RECORDS FOR PROCESSING START

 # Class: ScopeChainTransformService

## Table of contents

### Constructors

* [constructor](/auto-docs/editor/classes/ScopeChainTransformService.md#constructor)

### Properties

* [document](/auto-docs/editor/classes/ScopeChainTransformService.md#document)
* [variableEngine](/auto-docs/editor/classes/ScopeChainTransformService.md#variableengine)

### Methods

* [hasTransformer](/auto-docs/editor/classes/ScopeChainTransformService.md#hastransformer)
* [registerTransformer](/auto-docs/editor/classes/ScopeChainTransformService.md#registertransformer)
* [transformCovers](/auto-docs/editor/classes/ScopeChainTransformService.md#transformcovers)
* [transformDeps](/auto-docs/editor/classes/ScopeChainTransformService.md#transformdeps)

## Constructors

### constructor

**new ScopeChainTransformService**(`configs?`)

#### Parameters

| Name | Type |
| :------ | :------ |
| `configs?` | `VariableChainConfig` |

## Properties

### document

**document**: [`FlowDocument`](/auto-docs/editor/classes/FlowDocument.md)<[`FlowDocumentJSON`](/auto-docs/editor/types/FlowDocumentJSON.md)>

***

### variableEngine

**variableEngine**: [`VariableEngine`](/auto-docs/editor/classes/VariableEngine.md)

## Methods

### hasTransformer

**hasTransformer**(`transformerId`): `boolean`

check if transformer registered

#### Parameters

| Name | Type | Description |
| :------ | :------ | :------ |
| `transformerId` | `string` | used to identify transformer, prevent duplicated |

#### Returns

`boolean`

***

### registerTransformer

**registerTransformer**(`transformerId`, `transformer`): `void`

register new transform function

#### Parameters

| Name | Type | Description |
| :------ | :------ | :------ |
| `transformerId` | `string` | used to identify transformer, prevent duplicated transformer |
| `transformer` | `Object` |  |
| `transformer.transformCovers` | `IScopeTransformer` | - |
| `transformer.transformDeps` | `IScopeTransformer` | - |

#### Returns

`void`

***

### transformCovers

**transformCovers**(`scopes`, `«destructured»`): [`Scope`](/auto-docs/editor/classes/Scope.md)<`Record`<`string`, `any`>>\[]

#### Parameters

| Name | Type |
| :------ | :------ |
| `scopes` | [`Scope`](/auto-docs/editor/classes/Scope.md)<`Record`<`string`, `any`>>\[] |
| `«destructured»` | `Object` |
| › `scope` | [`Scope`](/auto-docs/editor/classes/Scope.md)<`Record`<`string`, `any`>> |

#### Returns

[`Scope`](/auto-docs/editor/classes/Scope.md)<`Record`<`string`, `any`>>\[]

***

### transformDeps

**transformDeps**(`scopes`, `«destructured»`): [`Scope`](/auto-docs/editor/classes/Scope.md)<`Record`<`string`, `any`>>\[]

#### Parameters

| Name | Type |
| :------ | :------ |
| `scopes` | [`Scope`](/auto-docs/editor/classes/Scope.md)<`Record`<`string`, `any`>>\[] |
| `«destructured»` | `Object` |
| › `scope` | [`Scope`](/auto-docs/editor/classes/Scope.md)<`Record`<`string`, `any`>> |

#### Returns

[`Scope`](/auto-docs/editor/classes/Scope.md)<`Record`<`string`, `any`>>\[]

RECORDS FOR PROCESSING END

An unaltered copy of the listing above must form the answer.

 # Class: ScopeChainTransformService

## Table of contents

### Constructors

* [constructor](/auto-docs/editor/classes/ScopeChainTransformService.md#constructor)

### Properties

* [document](/auto-docs/editor/classes/ScopeChainTransformService.md#document)
* [variableEngine](/auto-docs/editor/classes/ScopeChainTransformService.md#variableengine)

### Methods

* [hasTransformer](/auto-docs/editor/classes/ScopeChainTransformService.md#hastransformer)
* [registerTransformer](/auto-docs/editor/classes/ScopeChainTransformService.md#registertransformer)
* [transformCovers](/auto-docs/editor/classes/ScopeChainTransformService.md#transformcovers)
* [transformDeps](/auto-docs/editor/classes/ScopeChainTransformService.md#transformdeps)

## Constructors

### constructor

**new ScopeChainTransformService**(`configs?`)

#### Parameters

| Name | Type |
| :------ | :------ |
| `configs?` | `VariableChainConfig` |

## Properties

### document

**document**: [`FlowDocument`](/auto-docs/editor/classes/FlowDocument.md)<[`FlowDocumentJSON`](/auto-docs/editor/types/FlowDocumentJSON.md)>

***

### variableEngine

**variableEngine**: [`VariableEngine`](/auto-docs/editor/classes/VariableEngine.md)

## Methods

### hasTransformer

**hasTransformer**(`transformerId`): `boolean`

check if transformer registered

#### Parameters

| Name | Type | Description |
| :------ | :------ | :------ |
| `transformerId` | `string` | used to identify transformer, prevent duplicated |

#### Returns

`boolean`

***

### registerTransformer

**registerTransformer**(`transformerId`, `transformer`): `void`

register new transform function

#### Parameters

| Name | Type | Description |
| :------ | :------ | :------ |
| `transformerId` | `string` | used to identify transformer, prevent duplicated transformer |
| `transformer` | `Object` |  |
| `transformer.transformCovers` | `IScopeTransformer` | - |
| `transformer.transformDeps` | `IScopeTransformer` | - |

#### Returns

`void`

***

### transformCovers

**transformCovers**(`scopes`, `«destructured»`): [`Scope`](/auto-docs/editor/classes/Scope.md)<`Record`<`string`, `any`>>\[]

#### Parameters

| Name | Type |
| :------ | :------ |
| `scopes` | [`Scope`](/auto-docs/editor/classes/Scope.md)<`Record`<`string`, `any`>>\[] |
| `«destructured»` | `Object` |
| › `scope` | [`Scope`](/auto-docs/editor/classes/Scope.md)<`Record`<`string`, `any`>> |

#### Returns

[`Scope`](/auto-docs/editor/classes/Scope.md)<`Record`<`string`, `any`>>\[]

***

### transformDeps

**transformDeps**(`scopes`, `«destructured»`): [`Scope`](/auto-docs/editor/classes/Scope.md)<`Record`<`string`, `any`>>\[]

#### Parameters

| Name | Type |
| :------ | :------ |
| `scopes` | [`Scope`](/auto-docs/editor/classes/Scope.md)<`Record`<`string`, `any`>>\[] |
| `«destructured»` | `Object` |
| › `scope` | [`Scope`](/auto-docs/editor/classes/Scope.md)<`Record`<`string`, `any`>> |

#### Returns

[`Scope`](/auto-docs/editor/classes/Scope.md)<`Record`<`string`, `any`>>\[]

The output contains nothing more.